Everett's central discovery is that the Pirahãs culture constrains their grammar. They are limited in what they can say by the values of their tribe. One of the foundational principles of the Pirahãs is that truth consists only in what living tribe members have experienced. They lack creation myths, history, and folklore because they do not accept as true or worthwhile the handed-down testimony of previous generations. But this insistence on the immediacy of experience is so thoroughgoing that it seeps down into the very structure of the language. They have no numbers—indeed, no quantifiers such as "all" or "each"—because these are abstract principles not subject to direct, pragmatic knowledge. They do not have a future tense because it has not yet happened to them.

Everett's gift as a writer is that he can make his linguistic discoveries as suspenseful as a detective on the scent of a murder. His gift as a linguist is his unsentimental cultural sensitivity. He insists many times that we view the Pirahãs lack of numbers or history not as a negative, as a gap in their culture that renders them less advanced than us, but as a positive choice that they've made in the service of their values. He portrays the Pirahãs as a deeply conservative culture. They have no trouble resisting Westernization because they only adopt devices or practices which do not require them to change their lifestyle. In a wonderfully circular argument, Everett describes them as supremely well suited to life in the jungle, and therefore confident and secure because "they are good at what they do," but also so content they have no need for innovation or cultural advancement. They are a society of "highly productive and conformist members" who also happen to be, by many Westerners' measure, one of the happiest peoples on the planet:

"I asked the Pirahãs once during my early missionary years if they knew why I was there. ‘You are here because this is a beautiful place. The water is pretty. There are good things to eat here. The Pirahãs are nice people.' That was and is the Pirahãs' perspective. Life is good. Their upbringing, everyone learning early on to pull their own weight, produces a society of satisfied members. That is hard to argue against."
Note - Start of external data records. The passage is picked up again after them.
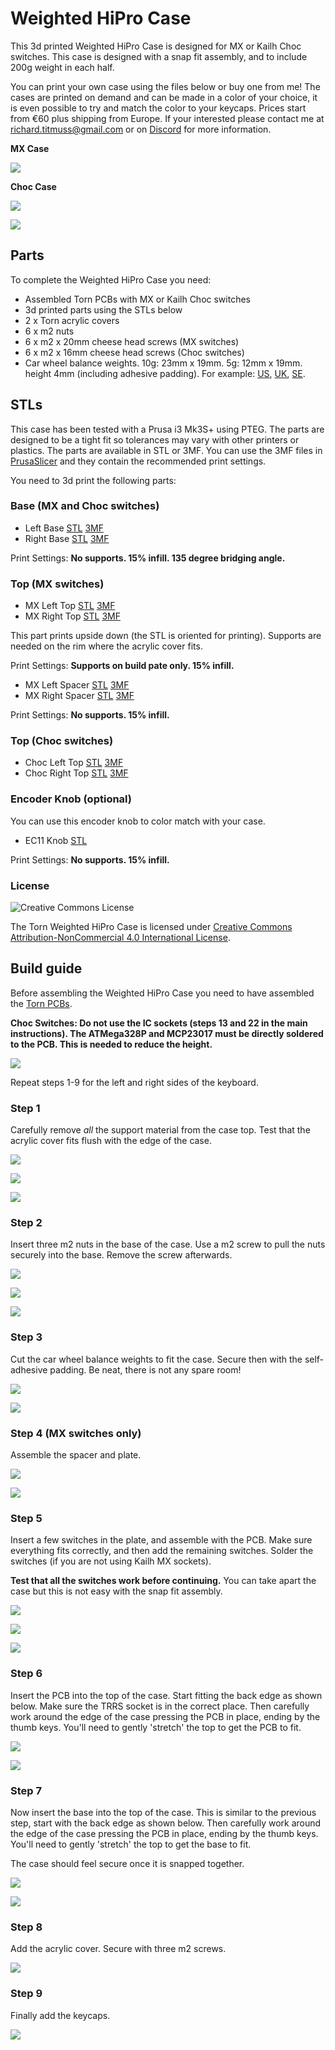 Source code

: # Weighted HiPro Case

This 3d printed Weighted HiPro Case is designed for MX or Kailh Choc switches. This case is designed
with a snap fit assembly, and to include 200g weight in each half.

You can print your own case using the files below or buy one from me! The cases are printed on demand
and can be made in a color of your choice, it is even possible to try and match the color to your keycaps.
Prices start from €60 plus shipping from Europe. If your interested please contact me at
richard.titmuss@gmail.com or on [Discord](https://discordapp.com/users/745293992044003348/) for more
information.

**MX Case**

![](./img/PXL_20210714_175756116.jpg)

**Choc Case**

![](./img/IMG_9089.jpg)

![](./img/PXL_20210715_151525511.jpg)

## Parts

To complete the Weighted HiPro Case you need:

- Assembled Torn PCBs with MX or Kailh Choc switches
- 3d printed parts using the STLs below
- 2 x Torn acrylic covers
- 6 x m2 nuts
- 6 x m2 x 20mm cheese head screws (MX switches)
- 6 x m2 x 16mm cheese head screws (Choc switches)
- Car wheel balance weights. 10g: 23mm x 19mm. 5g: 12mm x 19mm. height 4mm (including adhesive padding).
For example:
[US](https://www.amazon.com/Pit-Posse-Balancing-Weights-Adhesive/dp/B00OQWS98S/ref=sr_1_13?dchild=1&keywords=balancing+weight&qid=1620718949&sr=8-13),
[UK](https://www.amazon.co.uk/FIERCE-CYCLE-Balance-Weights-Motorcycle/dp/B07QQ539GV/ref=sr_1_7?crid=7JSFKDWAYNL7&dchild=1&keywords=balancing+weights&qid=1620718843&sprefix=balancing+wei%2Caps%2C164&sr=8-7),
[SE](https://www.amazon.se/gp/product/B01GHKG18G/ref=ppx_yo_dt_b_asin_image_o00_s00?ie=UTF8&psc=1).


## STLs

This case has been tested with a Prusa i3 Mk3S+ using PTEG. The parts are designed to be a tight fit
so tolerances may vary with other printers or plastics. The parts are available in STL or 3MF. You
can use the 3MF files in [PrusaSlicer](https://www.prusa3d.com/prusaslicer/) and they contain the
recommended print settings.

You need to 3d print the following parts:

### Base (MX and Choc switches)

- Left Base [STL](./stl/Left%20base.stl) [3MF](./stl/Left%20base.3mf)
- Right Base [STL](./stl/Right%20base.stl) [3MF](./stl/Right%20base.3mf)

Print Settings: **No supports. 15% infill. 135 degree bridging angle.**

### Top (MX switches)

- MX Left Top [STL](./stl/Left%20MX%20top.stl) [3MF](./stl/Left%20MX%20top.3mf)
- MX Right Top [STL](./stl/Right%20MX%20top.stl) [3MF](./stl/Right%20MX%20top.3mf)

This part prints upside down (the STL is oriented for printing). Supports are needed on the rim 
where the acrylic cover fits.

Print Settings: **Supports on build pate only. 15% infill.**

- MX Left Spacer [STL](./stl/Left%20MX%20Spacer.stl) [3MF](./stl/Left%20MX%20Spacer.3mf)
- MX Right Spacer [STL](./stl/Right%20MX%20Spacer.stl) [3MF](./stl/Right%20MX%20Spacer.3mf)

Print Settings: **No supports. 15% infill.**

### Top (Choc switches)

- Choc Left Top [STL](./stl/Left%20Choc%20top.stl) [3MF](./stl/Left%20Choc%20top.3mf)
- Choc Right Top [STL](./stl/Right%20Choc%20top.stl) [3MF](./stl/Right%20Choc%20top.3mf)

### Encoder Knob (optional)

You can use this encoder knob to color match with your case.

- EC11 Knob [STL](./stl/EC11%20Knob.stl)

Print Settings: **No supports. 15% infill.**

### License

![Creative Commons License](https://i.creativecommons.org/l/by-nc/4.0/88x31.png)

The Torn Weighted HiPro Case is licensed under [Creative Commons Attribution-NonCommercial 4.0 International License](https://creativecommons.org/licenses/by-nc/4.0).

## Build guide

Before assembling the Weighted HiPro Case you need to have assembled the [Torn PCBs](../../doc/pcb.md).

**Choc Switches: Do not use the IC sockets (steps 13 and 22 in the main instructions). The ATMega328P and MCP23017 
must be directly soldered to the PCB. This is needed to reduce the height.**

![](../../doc/build/image3.jpg)

Repeat steps 1-9 for the left and right sides of the keyboard.

### Step 1

Carefully remove *all* the support material from the case top. Test that the acrylic cover fits
flush with the edge of the case.

![](./img/IMG_9088.jpg)

![](./img/IMG_9068.jpg)

![](./img/IMG_9069.jpg)

### Step 2

Insert three m2 nuts in the base of the case. Use a m2 screw to pull the nuts securely into the
base. Remove the screw afterwards. 

![](./img/IMG_9070.jpg)

![](./img/IMG_9071.jpg)

![](./img/IMG_9072.jpg)

### Step 3

Cut the car wheel balance weights to fit the case. Secure then with the self-adhesive padding. Be
neat, there is not any spare room! 

![](./img/IMG_9073.jpg)

![](./img/IMG_9074.jpg)

### Step 4 (MX switches only)

Assemble the spacer and plate. 

![](./img/IMG_9075.jpg)

![](./img/IMG_9076.jpg)

### Step 5

Insert a few switches in the plate, and assemble with the PCB. Make sure everything fits correctly,
and then add the remaining switches. Solder the switches (if you are not using Kailh MX sockets).

**Test that all the switches work before continuing.** You can take apart the case but this is not
easy with the snap fit assembly.

![](./img/IMG_9077.jpg)

![](./img/IMG_9078.jpg)

![](./img/IMG_9079.jpg)

### Step 6

Insert the PCB into the top of the case. Start fitting the back edge as shown below. Make sure the
TRRS socket is in the correct place. Then carefully work around the edge of the case pressing the PCB
in place, ending by the thumb keys. You'll need to gently 'stretch' the top to get the PCB to fit.

![](./img/IMG_9080.jpg)

![](./img/IMG_9081.jpg)

### Step 7

Now insert the base into the top of the case. This is similar to the previous step, start with the
back edge as shown below. Then carefully work around the edge of the case pressing the PCB
in place, ending by the thumb keys. You'll need to gently 'stretch' the top to get the base to fit.

The case should feel secure once it is snapped together.

![](./img/IMG_9082.jpg)

![](./img/IMG_9083.jpg)

### Step 8

Add the acrylic cover. Secure with three m2 screws.

![](./img/IMG_9084.jpg)

### Step 9

Finally add the keycaps.

![](./img/IMG_9085.jpg)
Everett's prose is serviceable, but his stories are flat-out fantastic, like the time he came across a three-year-old boy wearing a dress and smoking a fat cigarette that his father had rolled for him, or the time he caught out a man who was merely impersonating a spirit in a shamanistic manifestation of the spirit world. If his account contains a flaw, though, it is that he never portrays any of the Pirahãs as individuals. Perhaps this is because he cannot. Perhaps the Pirahãs simply do not express themselves as individuals with distinct personalities, because they are so deeply embedded in their community. But if so, then I would have liked a more direct discussion of this, because it represents yet another almost uncanny difference from the Western world (and it also contrasts with the portraits of individual Pirahãs taken by Martin Schoeller which are included in the book).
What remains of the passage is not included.